Manizha – Russian Woman

Die Sängerin wurde kurz vor dem Zusammenbruch der Sowjetunion in Tadschikistan geboren. Mit drei Jahren zog ihre Familie nach Moskau. Ein Großteil ihrer Musik nimmt Bezug auf den Kampf um Akzeptanz rund um den Feminismus und Migration in Russland. Im Dezember 2020 wurde Manizha zum ersten russischen Goodwill-Botschafter der UN-Flüchtlingsagentur ernannt. 

Das Lied „Russian Woman“ stellt das Thema Feminismus ebenfalls in den Mittelpunkt. Es ist mitreißend und aktivierend instrumentiert.
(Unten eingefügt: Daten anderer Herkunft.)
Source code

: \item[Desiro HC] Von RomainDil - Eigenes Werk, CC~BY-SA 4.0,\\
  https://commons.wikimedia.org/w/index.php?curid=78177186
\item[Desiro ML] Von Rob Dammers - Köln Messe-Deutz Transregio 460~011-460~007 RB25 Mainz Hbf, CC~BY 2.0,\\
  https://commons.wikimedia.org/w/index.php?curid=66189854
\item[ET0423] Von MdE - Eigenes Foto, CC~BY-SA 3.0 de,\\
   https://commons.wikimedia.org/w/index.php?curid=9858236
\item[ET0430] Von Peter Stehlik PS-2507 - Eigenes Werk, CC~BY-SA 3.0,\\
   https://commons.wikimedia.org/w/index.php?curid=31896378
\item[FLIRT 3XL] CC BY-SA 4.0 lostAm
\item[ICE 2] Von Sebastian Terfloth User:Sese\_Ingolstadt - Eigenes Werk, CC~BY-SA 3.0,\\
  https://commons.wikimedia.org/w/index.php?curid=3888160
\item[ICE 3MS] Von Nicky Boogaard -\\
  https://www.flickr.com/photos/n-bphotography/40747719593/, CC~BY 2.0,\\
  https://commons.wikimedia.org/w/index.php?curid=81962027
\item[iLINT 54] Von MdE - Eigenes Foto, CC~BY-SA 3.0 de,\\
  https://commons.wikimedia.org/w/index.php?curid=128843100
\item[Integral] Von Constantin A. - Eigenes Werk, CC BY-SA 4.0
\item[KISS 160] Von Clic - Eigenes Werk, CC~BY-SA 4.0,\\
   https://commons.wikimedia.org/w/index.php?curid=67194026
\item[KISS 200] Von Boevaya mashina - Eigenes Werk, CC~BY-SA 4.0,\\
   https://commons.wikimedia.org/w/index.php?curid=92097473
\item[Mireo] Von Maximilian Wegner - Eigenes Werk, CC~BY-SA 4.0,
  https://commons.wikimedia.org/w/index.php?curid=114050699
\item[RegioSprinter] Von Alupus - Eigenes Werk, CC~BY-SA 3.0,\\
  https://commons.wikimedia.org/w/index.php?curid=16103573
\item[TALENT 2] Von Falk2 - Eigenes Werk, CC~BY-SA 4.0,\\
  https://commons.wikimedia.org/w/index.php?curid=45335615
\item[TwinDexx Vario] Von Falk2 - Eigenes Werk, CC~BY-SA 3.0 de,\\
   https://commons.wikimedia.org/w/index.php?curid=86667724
Dabei kommen gleichermaßen Hip-Hop- und traditionelle Musikeinflüsse zur Geltung. Einzelne Teile werden von Trompeten gespielt. Bisweilen wirkt das aggressiv. Das liegt auch an der Art des Gesangs, der bei der Vorentscheidung hauptsächlich auf Russisch war. Einzelne Textpassagen waren auch auf Englisch. Hier wird es interessant sein zu sehen, wie das in Rotterdam umgesetzt wird.

ESC-Barometer

Für unser ESC-Barometer brauchen wir Deine spontane Meinung zu diesem Beitrag. Bitte stimme nur einmal ab, damit wir ein einigermaßen objektives Bild erhalten. Die Befragung ist für drei Tage offen. Danach kann nur noch das Ergebnis angesehen werden.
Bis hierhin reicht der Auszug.